The formation of cerebral amyloid fibrils as a result of the aggregation of amyloid β peptides is indicative of Alzheimer's disease. Now, Linqi Shi and colleagues demonstrate the inhibition of amyloid β fibrillation using mixed-shell polymeric micelles (MSPM). The micelles, formed from the self-assembly of two amphiphilic copolymers, have a poly(caprolactone) core and a mixed shell of polyethylene oxide and poly(N-isopropylacrylamide) (PNIPAM). At physiological temperature, the PNIPAM chains collapse and form hydrophobic domains.
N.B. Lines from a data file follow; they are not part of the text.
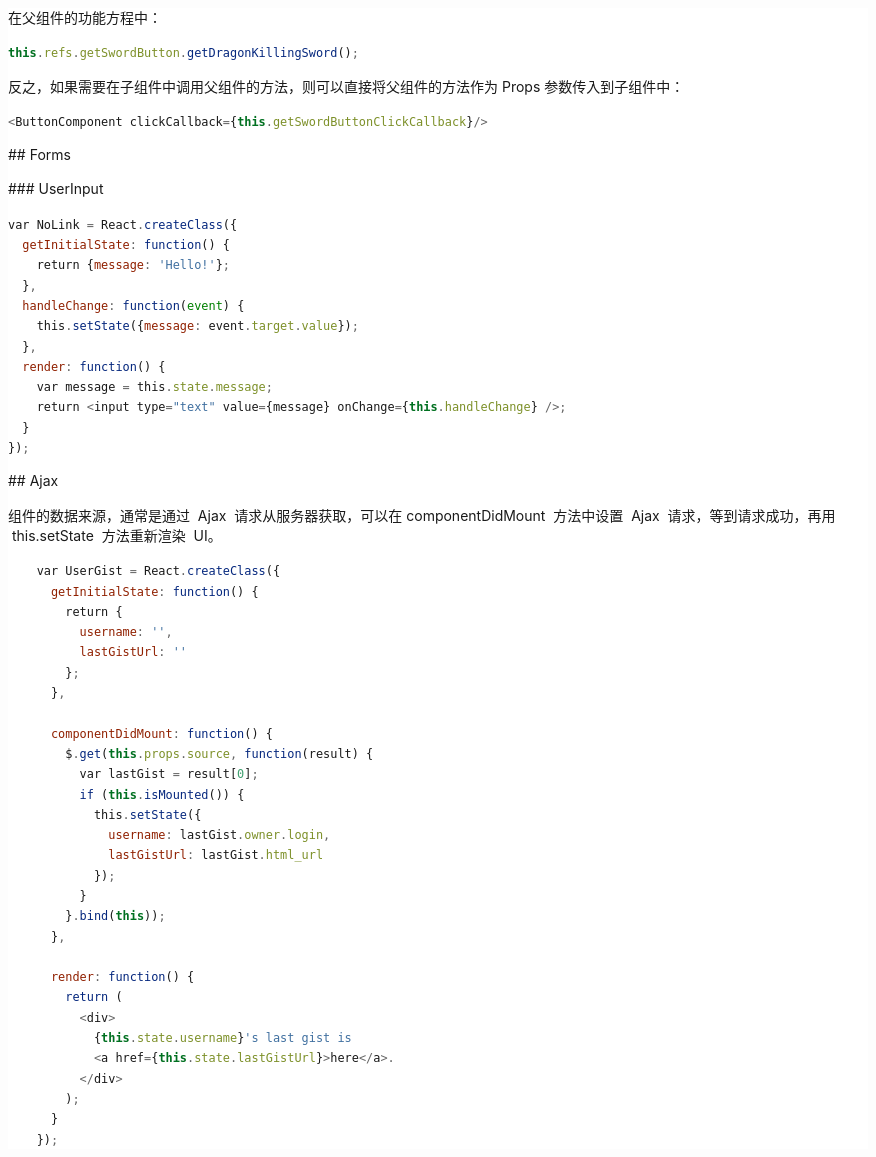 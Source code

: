 在父组件的功能方程中：

``` javascript
this.refs.getSwordButton.getDragonKillingSword();
```

反之，如果需要在子组件中调用父组件的方法，则可以直接将父组件的方法作为 Props 参数传入到子组件中：

``` javascript
<ButtonComponent clickCallback={this.getSwordButtonClickCallback}/>
```

## Forms

### UserInput

``` javascript
var NoLink = React.createClass({
  getInitialState: function() {
    return {message: 'Hello!'};
  },
  handleChange: function(event) {
    this.setState({message: event.target.value});
  },
  render: function() {
    var message = this.state.message;
    return <input type="text" value={message} onChange={this.handleChange} />;
  }
});
```

## Ajax

组件的数据来源，通常是通过  Ajax  请求从服务器获取，可以在 componentDidMount  方法中设置  Ajax  请求，等到请求成功，再用  this.setState  方法重新渲染  UI。

``` javascript
    var UserGist = React.createClass({
      getInitialState: function() {
        return {
          username: '',
          lastGistUrl: ''
        };
      },

      componentDidMount: function() {
        $.get(this.props.source, function(result) {
          var lastGist = result[0];
          if (this.isMounted()) {
            this.setState({
              username: lastGist.owner.login,
              lastGistUrl: lastGist.html_url
            });
          }
        }.bind(this));
      },

      render: function() {
        return (
          <div>
            {this.state.username}'s last gist is
            <a href={this.state.lastGistUrl}>here</a>.
          </div>
        );
      }
    });
```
These domains interact with the hydrophobic amyloid β peptides and their oligomeric aggregates, and hence, inhibit the formation of fibrils. The ratio of polymers within the shell can be altered to tune the surface properties and influence amyloid β fibrillation. Shi and colleagues also report that the proteolytic degradation of MSPM–amyloid β peptide complexes is greater than that of mature amyloid fibrils. This combination of prevention of fibril formation by the binding of amyloid β peptides and oligomeric species with the ability to degrade amyloid β aggregates, results in the reduction of amyloid-β-mediated neurotoxicity in in vitro studies.